REPUBLIKA.CO.ID, JAKARTA -- Guru Besar Ilmu Politik Universitas Airlangga, Prof Ramlan Surbakti, berpendapat, pembahasan RUU Pilkada harus didahulukan. Menurutnya, RUU Pilkada sifatnya umum, sehingga akan memudahkan sinkronisasi dengan peraturan lainnya.
"UU Pilkada menjadi peraturan dasar karena kepala daerah dipilih secara politik melalui pemilihan umum sehingga ini penting dibahas terlebih dulu untuk sikronisasi dengan peraturan yang lain," katanya dalam seminar "Pembahasan RUU Pemda dan Pilkada, Bersamaan atau Berurutan?" di Hotel Atlet Century, Senayan, Jakarta, Rabu (30/5).
Hal tersebut ia sampaikan untuk menanggapi agenda pembahasan tiga RUU oleh DPR, yakni RUU Pemda, RUU Pilkada dan RUU Desa yang diajukan pemerintah setelah disahkannya revisi atas UU Nomor 10 Tahun 2008 tentang Pemilu Anggota DPR, DPD, DPRD Provinsi, DPRD Kabupaten/Kota.
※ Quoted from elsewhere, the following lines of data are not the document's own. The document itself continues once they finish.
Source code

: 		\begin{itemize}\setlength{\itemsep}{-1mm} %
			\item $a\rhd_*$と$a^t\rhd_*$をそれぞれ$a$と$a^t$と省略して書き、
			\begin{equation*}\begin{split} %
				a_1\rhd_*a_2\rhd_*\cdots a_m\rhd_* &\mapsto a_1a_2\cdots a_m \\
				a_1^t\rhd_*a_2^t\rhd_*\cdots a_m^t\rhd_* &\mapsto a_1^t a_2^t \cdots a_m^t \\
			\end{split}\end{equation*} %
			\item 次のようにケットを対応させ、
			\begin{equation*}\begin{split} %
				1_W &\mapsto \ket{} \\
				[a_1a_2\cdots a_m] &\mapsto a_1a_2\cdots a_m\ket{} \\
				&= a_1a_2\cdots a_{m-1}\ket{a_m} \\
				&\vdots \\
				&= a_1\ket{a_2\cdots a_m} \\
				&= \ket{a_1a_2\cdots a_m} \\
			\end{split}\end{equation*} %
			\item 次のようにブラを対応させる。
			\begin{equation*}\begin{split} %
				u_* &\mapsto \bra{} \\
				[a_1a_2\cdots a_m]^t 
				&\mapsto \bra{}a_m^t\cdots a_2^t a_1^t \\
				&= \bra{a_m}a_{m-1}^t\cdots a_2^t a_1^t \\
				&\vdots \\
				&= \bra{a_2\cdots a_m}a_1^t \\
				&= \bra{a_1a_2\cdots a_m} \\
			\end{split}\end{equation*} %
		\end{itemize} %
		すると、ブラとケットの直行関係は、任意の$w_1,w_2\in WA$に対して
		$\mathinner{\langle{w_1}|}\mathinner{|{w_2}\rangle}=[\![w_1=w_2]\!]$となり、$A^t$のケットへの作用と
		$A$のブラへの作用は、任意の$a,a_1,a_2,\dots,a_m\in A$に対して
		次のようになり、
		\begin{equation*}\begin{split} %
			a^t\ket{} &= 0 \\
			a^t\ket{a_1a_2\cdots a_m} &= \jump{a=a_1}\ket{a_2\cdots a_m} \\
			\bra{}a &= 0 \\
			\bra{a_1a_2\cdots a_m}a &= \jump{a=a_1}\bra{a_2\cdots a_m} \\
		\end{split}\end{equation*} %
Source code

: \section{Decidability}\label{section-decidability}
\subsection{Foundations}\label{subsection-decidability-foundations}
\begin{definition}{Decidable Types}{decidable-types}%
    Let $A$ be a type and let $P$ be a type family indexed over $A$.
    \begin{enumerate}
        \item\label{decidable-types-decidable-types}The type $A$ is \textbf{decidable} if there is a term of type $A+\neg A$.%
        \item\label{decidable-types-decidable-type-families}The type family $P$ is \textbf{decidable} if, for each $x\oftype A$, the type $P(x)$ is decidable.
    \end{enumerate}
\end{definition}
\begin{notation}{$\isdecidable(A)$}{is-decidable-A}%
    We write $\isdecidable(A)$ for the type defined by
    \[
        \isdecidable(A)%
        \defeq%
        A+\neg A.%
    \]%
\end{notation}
Menurut dia, masalah mekanisme pencalonan kepala daerah dan wakil kepala daerah juga mendesak untuk direvisi karena selama ini telah timbul persoalan menyangkut kepemimpinan daerah tersebut yang menimbulkan pemerintahan tidak stabil.
"Hal itu terjadi karena hubungan tidak harmonis antara kepala daerah dan wakilnya yang memang hanya menikmati masa bulan madu sekitar tiga bulan, setelah itu muncul perselisihan terus-menerus," katanya. Maksud Ramlan soal "masa bulan madu" adalah waktu pengenalan untuk menyamakan visi dan misi antara calon kepala daerah dan calon wakil kepala daerah.
Oleh karena itu, jika dilakukan secara paralel yakni RUU Pilkada dibahas terlebih dulu akan menjadi dasar untuk membahas RUU Pemda yang digunakan untuk mengatur pemerintahan dari pemimpin yang terpilih melalui pilkada, selanjutnya RUU Desa hanya tinggal menyesuaikan dengan UU Pemda.
"Pembahasan secara paralel merupakan langkah yang efektif dan efisien sehingga kebijakan dari ketiga UU tersebut bisa segera diimplementasikan kepada publik," katanya.